6-K 1 f6k07152003.htm VCP
VCP Announces 2Q03 Earnings

Higher prices and cost reduction efforts contribute

to improved margins and strong earnings

São Paulo, July 15, 2003 – VOTORANTIM CELULOSE E PAPEL S.A. (VCP) – (NYSE: VCP; BOVESPA: VCPA4), one of the largest pulp and paper producers in Latin America, today announced results for the second quarter of 2003. The Company’s operating and financial information, unless otherwise indicated, is presented in consolidated numbers and in U.S. dollars in accordance with U.S. GAAP. All comparisons provided in this release are with respect to the second quarter of 2002, unless otherwise indicated.

“Market pulp prices were 13% higher quarter-over-quarter after rising in the first quarter due to an atypical decrease in global pulp inventory levels in the beginning of the year. In the domestic market, austere economic policy aimed at ensuring fiscal objectives and controlling inflation contributed to a stagnant Brazilian economy. However, financial market indicators signaled positive expectations regarding the economy, as Brazilian risk fell sharply, leading to a strengthening of the Brazilian real against the U.S. dollar.

The competitiveness of VCP’s products coupled with higher pulp output enabled the Company to increase its export sales volume by 59% compared to 2Q02. In addition, higher average pulp and paper prices in both the domestic and international markets as well as cost reduction efforts contributed to higher revenues and margins and a strong bottom line.

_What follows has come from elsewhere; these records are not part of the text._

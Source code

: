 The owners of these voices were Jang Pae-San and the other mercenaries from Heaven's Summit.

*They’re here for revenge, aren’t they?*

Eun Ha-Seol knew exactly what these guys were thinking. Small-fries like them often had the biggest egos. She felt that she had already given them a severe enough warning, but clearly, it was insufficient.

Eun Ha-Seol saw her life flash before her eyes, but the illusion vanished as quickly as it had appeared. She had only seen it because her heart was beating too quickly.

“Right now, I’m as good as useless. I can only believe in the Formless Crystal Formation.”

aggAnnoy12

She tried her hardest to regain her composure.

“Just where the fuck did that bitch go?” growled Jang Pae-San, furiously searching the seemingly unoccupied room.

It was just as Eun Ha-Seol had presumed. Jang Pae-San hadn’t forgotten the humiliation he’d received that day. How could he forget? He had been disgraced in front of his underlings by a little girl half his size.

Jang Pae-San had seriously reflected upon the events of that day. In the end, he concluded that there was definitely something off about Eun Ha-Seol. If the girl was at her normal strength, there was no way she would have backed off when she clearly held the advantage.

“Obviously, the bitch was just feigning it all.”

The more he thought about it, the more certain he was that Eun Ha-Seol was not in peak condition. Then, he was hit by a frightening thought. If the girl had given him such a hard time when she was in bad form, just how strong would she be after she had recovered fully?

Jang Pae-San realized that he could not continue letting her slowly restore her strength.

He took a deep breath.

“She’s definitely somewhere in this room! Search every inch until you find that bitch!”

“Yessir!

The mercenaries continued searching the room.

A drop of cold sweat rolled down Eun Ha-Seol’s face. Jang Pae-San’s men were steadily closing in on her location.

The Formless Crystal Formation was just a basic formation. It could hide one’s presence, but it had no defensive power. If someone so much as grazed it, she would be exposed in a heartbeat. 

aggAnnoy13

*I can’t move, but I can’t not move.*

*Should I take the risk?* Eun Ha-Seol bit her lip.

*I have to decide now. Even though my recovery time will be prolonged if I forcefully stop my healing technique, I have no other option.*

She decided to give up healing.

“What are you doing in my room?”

We benefited from our product portfolio and our strong presence in our regional market for paper, reaping the favorable effect of the strength of the Real against U.S. dollar, partially compensating the decline in export earnings.

A recessionary environment in the local market caused overall paper sales volume to fall 7% compared to 2Q02, with coated papers showing the most significant decline. Pulp sales were 79% higher compared to 2Q02 and were almost entirely sold as exports, driven by the additional pulp production as learning curve progress is achieved at the new facilities in Jacareí. Pulp sales growth drove the Company’s export volume to 57% of overall sales, which would have been higher had it not been for inventory building in anticipation of our production stoppage for maintenance and equipment adjustments at Jacarei in June.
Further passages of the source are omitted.